On baby corpses, redundant volunteering, mammograms, and
PK: Your next film [an adaptation of Laura Lippman's crime
novel "Every Secret Thing"]
is a departure. It's about eleven-year-old killers.
NH: Yeah these two girls that kidnap a baby. It's
psychologically complicated. Which is why I like it. Why they're so fucked up,
screwed up, and what lead them to get to this point. But it's a suspense story,
because a baby was taken. It's not gory. I wouldn't want to do that. It's hard
enough to deal with a baby corpse.
PK: So there's no baby corpse.
NH: There's no baby corpse. It's off screen. It's hideous
enough. You know, being a mother. But what I like about it is the characters
and the complexity of their problems and their motivations. It will be a
challenge, but hopefully a bigger budget.
PK: Eleven-year-old killers like Hit Girl [in "Kick-Ass"].
NH: Oh God. I haven't even seen it and I don't approve of
it. Some people love it. I don't know; it looks really damaging.
PK: I was one of those people who liked it. It's a black
NH: Doesn't it devalue human life?
PK: Yeah, that's part of the humor.
NH: I know that like "Pulp Fiction" devalues human life, but
it was such a brilliant movie, I laughed all the way through it.'
PK: Do you have any favorite movies that have been out
NH: "A Serious Man," the Coen Brothers movie. How could you
feel bland about that movie? I saw "Greenberg." I saw "Date Night" with my
kids. I liked "The Messenger."
PK: How did you feel about "The Hurt Locker" winning?
NH: I was really happy about it. It's an embarrassment that
it's the first time. It's crazy. It's a very particular movie, a very macho
movie, and it doesn't even seem like a low budget movie. I hope it's not an
anomaly. But things don't change overnight. I mean, Obama was elected but now
everybody hates him.
PK: Were you active politically when he was campaigning?
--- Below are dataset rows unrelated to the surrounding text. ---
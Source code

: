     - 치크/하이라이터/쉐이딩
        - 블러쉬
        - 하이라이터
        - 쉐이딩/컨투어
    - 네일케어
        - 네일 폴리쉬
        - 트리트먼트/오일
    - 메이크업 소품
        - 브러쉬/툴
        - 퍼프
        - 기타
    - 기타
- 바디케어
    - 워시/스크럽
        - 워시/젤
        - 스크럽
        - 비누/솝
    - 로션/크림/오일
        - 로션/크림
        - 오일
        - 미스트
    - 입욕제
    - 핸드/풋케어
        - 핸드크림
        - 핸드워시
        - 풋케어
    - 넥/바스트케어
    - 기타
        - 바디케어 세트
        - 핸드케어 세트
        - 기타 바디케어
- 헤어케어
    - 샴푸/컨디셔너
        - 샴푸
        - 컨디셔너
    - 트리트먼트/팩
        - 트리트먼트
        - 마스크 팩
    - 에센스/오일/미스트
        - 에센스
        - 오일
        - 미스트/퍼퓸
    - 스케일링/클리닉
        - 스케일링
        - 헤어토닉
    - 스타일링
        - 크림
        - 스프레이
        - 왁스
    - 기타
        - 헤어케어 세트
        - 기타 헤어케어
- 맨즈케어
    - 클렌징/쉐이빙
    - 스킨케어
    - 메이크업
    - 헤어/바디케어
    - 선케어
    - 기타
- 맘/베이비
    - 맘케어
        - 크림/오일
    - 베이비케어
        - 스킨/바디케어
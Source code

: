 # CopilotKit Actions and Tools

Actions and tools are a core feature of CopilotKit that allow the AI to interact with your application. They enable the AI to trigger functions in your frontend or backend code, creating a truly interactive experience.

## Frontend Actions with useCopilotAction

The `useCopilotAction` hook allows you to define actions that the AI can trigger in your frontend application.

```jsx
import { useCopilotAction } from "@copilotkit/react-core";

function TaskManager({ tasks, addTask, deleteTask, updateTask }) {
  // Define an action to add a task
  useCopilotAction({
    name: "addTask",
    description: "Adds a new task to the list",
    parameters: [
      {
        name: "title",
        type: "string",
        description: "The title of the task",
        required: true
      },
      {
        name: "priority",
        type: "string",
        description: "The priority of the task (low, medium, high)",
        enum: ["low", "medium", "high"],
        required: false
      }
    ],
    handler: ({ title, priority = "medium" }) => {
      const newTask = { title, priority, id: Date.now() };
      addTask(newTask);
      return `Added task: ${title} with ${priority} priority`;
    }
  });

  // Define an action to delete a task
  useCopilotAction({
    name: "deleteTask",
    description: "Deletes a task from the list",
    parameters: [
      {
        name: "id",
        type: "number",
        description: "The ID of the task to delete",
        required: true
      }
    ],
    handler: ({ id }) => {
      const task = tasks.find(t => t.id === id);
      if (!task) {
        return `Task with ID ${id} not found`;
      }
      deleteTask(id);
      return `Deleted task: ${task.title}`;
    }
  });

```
NH: A little bit. I went to Nevada. Las Vegas. I don't know if it did any good,
but a friend of mine and I knocked on people's doors to make sure they would
vote. It was surreal, in these really bad neighborhoods these two white ladies
walking up to black people's doors and trying to get them to vote. It was worth
it just for that insane experience. I just felt like, if he lost, I couldn't
live with myself for not having tried. Again, it's about me (laughs).
So often I
volunteer where I'm not needed. The last place I volunteered was a day care
center in Santa Monica.
These poor families brought their kids there. But there were five white ladies
there with nothing to do. I was like, this is great, but I want to do something
I'm needed for. Right now I'm too busy to have a commitment. But I would like
to have a commitment again.
PK: It seems like the studio was more into "Please Give"
than previous releases.
NH: I think so, I mean they released "Friends With Money" on
Sony Pictures Classics. This one's getting a lot of publicity. I mean Jennifer
got more publicity than I've ever had. But this one seems to be a bit
bigger, or better received, or more out there.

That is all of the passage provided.